Bond contends the following are characteristics of hate speech: xenophobia; expulsion of other races; anti-immigrant; inflammatory language; undermining the legitimacy of other groups; and racialized supremacy and nationalism. Bond further maintains that views devoid of these characteristics still constitute hate speech if they originate from or are associated with a source that does espouse hate.

Could hate speech criteria silence unintended targets? Bond’s observation of white supremacist designs by Hundred-Handers led me to wonder why someone targeting Chicano events avoided using the more vitriolic slogans “Make America White Again” or “'Diversity' Means No White People.” The sticker-slapper’s refusal to use them led me to consider the possibility that the stickers represent protest speech. So, I researched Movimiento Estudiantil Chicanx de Aztlán (M.E.Ch.A.), the alleged, intended victim and a BC student club affiliated with M.E.Ch.A. national.

M.E.Ch.A.’s founding documents raise questions. El Plan Espiritual de Aztlán, El Plan de Santa Barbara and the Philosophy of Movimiento Estudiantil Chicanx de Aztlán state the goals of M.E.Ch.A. and Chicano Studies. They include the following: liberating indigenous peoples from the rule of “gabachos”; expelling “gringos”; disposing of private property in favor of a communal economy; and creating a race-based nation. These documents deny the legitimacy of the United States. They also denounce assimilation unless it furthers La Causa [the Cause], the creation of Aztlán. These ideas embody Bond’s concerns about xenophobia and border on his criteria for hate speech. Notwithstanding, M.E.Ch.A. is currently welcomed, sponsored, and even celebrated on campus.

What if BC's M.E.Ch.A. doesn’t share the views of M.E.Ch.A. national? In a 2006 Los Angeles Times article, “Raza isn’t Racist,” Mechista Gustavo Arellano admits M.E.Ch.A.’s documents and slogans, "Qué viva la raza!" (Long live the Mexican race!) and "Entre la raza todo; fuera de la raza, nada" (Within the race, everything; outside of it, nothing), seem racist.
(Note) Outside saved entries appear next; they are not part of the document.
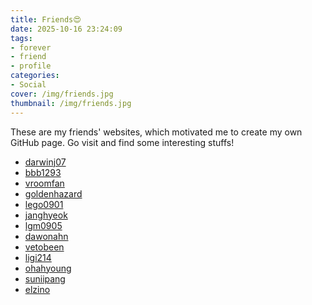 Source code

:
 ```yaml
---
title: Friends😍
date: 2025-10-16 23:24:09
tags:
- forever
- friend
- profile
categories:
- Social
cover: /img/friends.jpg
thumbnail: /img/friends.jpg
---
```


These are my friends' websites, which motivated me to create my own GitHub page.
Go visit and find some interesting stuffs!

* [darwinj07](https://darwin-jung-portfolio.vercel.app/)
* [bbb1293](https://bbb1293.github.io/)
* [vroomfan](https://vroomfan.netlify.app/)
* [goldenhazard](https://goldenhazard.github.io)
* [lego0901](https://lego0901.tistory.com/)
* [janghyeok](https://janghyeok.vercel.app/)
* [lgm0905](https://lgm0905.github.io/resume/)
* [dawonahn](https://dawonahn.github.io/)
* [vetobeen](https://vetobeen.tistory.com/)
* [ligi214](https://ligi214.github.io/)
* [ohahyoung](https://ohahyoung.github.io/)
* [suniipang](https://suniipang.github.io/)
* [elzino](https://elzino.github.io/)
But he assures readers “few members take these hilariously dated relics of the 1960s seriously, if they even bother to read them.” However, M.E.Ch.A.’s own membership qualifications contradict Arellano: “membership shall consist of any student who accepts, believes, and works for the goals and objectives of M.E.Ch.A., including the liberation of Aztlán.” In order to even affiliate with M.E.Ch.A. campus chapters must “orient all members by discussing and reading historical documents of our movement including El Plan de Santa Barbara, El Plan de Aztlán and the Philosophy of M.E.Ch.A.”
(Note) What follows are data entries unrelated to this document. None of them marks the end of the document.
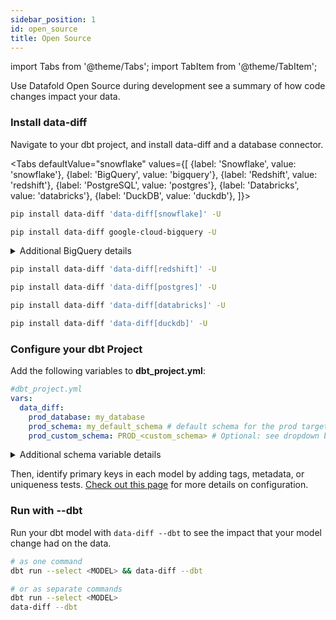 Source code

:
 ```yaml
---
sidebar_position: 1
id: open_source
title: Open Source
---
```

import Tabs from '@theme/Tabs';
import TabItem from '@theme/TabItem';

Use Datafold Open Source during development see a summary of how code changes impact your data.

### Install data-diff

Navigate to your dbt project, and install data-diff and a database connector.

<Tabs
  defaultValue="snowflake"
  values={[
    {label: 'Snowflake', value: 'snowflake'},
    {label: 'BigQuery', value: 'bigquery'},
    {label: 'Redshift', value: 'redshift'},
    {label: 'PostgreSQL', value: 'postgres'},
    {label: 'Databricks', value: 'databricks'},
    {label: 'DuckDB', value: 'duckdb'},
  ]}>
  <TabItem value="snowflake">

  ```zsh
  pip install data-diff 'data-diff[snowflake]' -U
  ```

  </TabItem>
  <TabItem value="bigquery">

  ```zsh
  pip install data-diff google-cloud-bigquery -U
  ```
  <details>
    <summary>Additional BigQuery details</summary>
    Only dbt projects that use the <a href="https://docs.getdbt.com/reference/warehouse-setups/bigquery-setup#oauth-via-gcloud">OAuth via gcloud</a> connection method are currently supported.
    <br/> <br/>
    For example, run: <br/> <code>gcloud auth application-default login</code> <br/>
    <br/>
    Before running: <br/> <code>dbt run --select &lt;MODEL&gt; && data-diff --dbt</code> <br/>
  </details>

  </TabItem>
  <TabItem value="redshift">

  ```zsh
  pip install data-diff 'data-diff[redshift]' -U
  ```

  </TabItem>
  <TabItem value="postgres">

  ```zsh
  pip install data-diff 'data-diff[postgres]' -U
  ```

  </TabItem>
  <TabItem value="databricks">

  ```zsh
  pip install data-diff 'data-diff[databricks]' -U
  ```

  </TabItem>
  <TabItem value="duckdb">

  ```zsh
  pip install data-diff 'data-diff[duckdb]' -U
  ```

  </TabItem>
</Tabs>

### Configure your dbt Project

Add the following variables to **dbt_project.yml**:

  ```yaml
  #dbt_project.yml
  vars:
    data_diff:
      prod_database: my_database
      prod_schema: my_default_schema # default schema for the prod target
      prod_custom_schema: PROD_<custom_schema> # Optional: see dropdown below
  ```
<details>
  <summary>Additional schema variable details</summary>
  The values for <code>prod_schema</code> and <code>prod_custom_schema</code> will vary based on how you have setup dbt.<br/><br/>

  <b>prod_schema</b><br/>
  This variable should be set to the default schema for the production target. It is used when a model does not have a custom schema.
  <br/>
  <br/>
  <b>prod_custom_schema</b><br/>
  This variable is used when a model has a custom schema. The &lt;custom_schema&gt; section is replaced with the custom schema for the model in order to support the various ways schema name generation can be overridden <a href="https://docs.getdbt.com/docs/build/custom-schemas">here</a>.
  <br/>
  <br/>
  If the production schemas look like <code>prod_marketing, prod_sales</code> for example, the variable should be set like so:
  <br/><code>prod_custom_schema: prod_&lt;custom_schema&gt;</code>
  <br/>
  <br/>
  If the production schemas look like <code>marketing, sales</code> for example, the variable would instead be:
  <br/><code>prod_custom_schema: &lt;custom_schema&gt;</code>
  <br/>
  <br/>
  <b>Examples</b><br/>
  <b>Single production schema:</b><br/>
  <code>
  vars:<br/>
    &nbsp;&nbsp;data_diff:<br/>
      &nbsp;&nbsp;&nbsp;&nbsp;prod_database: PROD<br/>
      &nbsp;&nbsp;&nbsp;&nbsp;prod_schema: ANALYTICS<br/>
  </code>
  <br/>
  <br/>
  <b>Some custom schemas in production with a prefix like “prod_”</b><br/>
  <i>If your prod environment looks like this ...</i><br/>
  <code>PROD.ANALYTICS</code><br/>
  <code>PROD.PROD_MARKETING</code><br/>
  <code>PROD.PROD_SALES</code><br/>
  <i>... your data-diff configuration should look like this:</i><br/>
  <code>
  vars:<br/>
    &nbsp;&nbsp;data_diff:<br/>
      &nbsp;&nbsp;&nbsp;&nbsp;prod_database: PROD<br/>
      &nbsp;&nbsp;&nbsp;&nbsp;prod_schema: ANALYTICS<br/>
      &nbsp;&nbsp;&nbsp;&nbsp;prod_custom_schema: PROD_&lt;custom_schema&gt;<br/>
  </code>
  <br/>
  <br/>
  <b>Some custom schemas in production with no prefix</b><br/>
  <i>If your prod environment looks like this ...</i><br/>
  <code>PROD.ANALYTICS</code><br/>
  <code>PROD.MARKETING</code><br/>
  <code>PROD.SALES</code><br/>
  <i>... your data-diff configuration should look like this:</i><br/>
  <code>
  vars:<br/>
    &nbsp;&nbsp;data_diff:<br/>
      &nbsp;&nbsp;&nbsp;&nbsp;prod_database: PROD<br/>
      &nbsp;&nbsp;&nbsp;&nbsp;prod_schema: ANALYTICS<br/>
      &nbsp;&nbsp;&nbsp;&nbsp;prod_custom_schema: &lt;custom_schema&gt;<br/>
  </code>
</details>

Then, identify primary keys in each model by adding tags, metadata, or uniqueness tests. [Check out this page](/guides/dbt_advanced_configs#tag-primary-keys) for more details on configuration.

### Run with --dbt

Run your dbt model with `data-diff --dbt` to see the impact that your model change had on the data.
    
  ```bash
  # as one command
  dbt run --select <MODEL> && data-diff --dbt
  ```
  ```bash
  # or as separate commands
  dbt run --select <MODEL>
  data-diff --dbt
  ```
Phrases actually posted at BC in early May seem to challenge M.E.Ch.A’s ideology more than “race.” The sticker-slapper targeted M.E.Ch.A.’s event commemorating Jesus “Jess” Gilberto Nieto, a professor credited with establishing Chicano Studies at BC. Given this context, the phrases “Never Apologize for Being White” and “Smash Cultural Marxism” could be suggestive of protest speech. Could it be that the sticker-slapper protested calls for a race-based nation, the expulsion of foreigners and ideas of racial purity with stickers from a site espousing similar views but for a different group? Could it be that this sort of intellectual double standard is just what the sticker-slapper was protesting?

Can you see the dangers of censorship? Bond’s definition of hate speech seems reasonable but also threatens to silence M.E.Ch.A., one of BC’s most active, devoted clubs. Censorship may silence “deplorable” protests, but it also threatens to silence dissent some consider “legitimate.”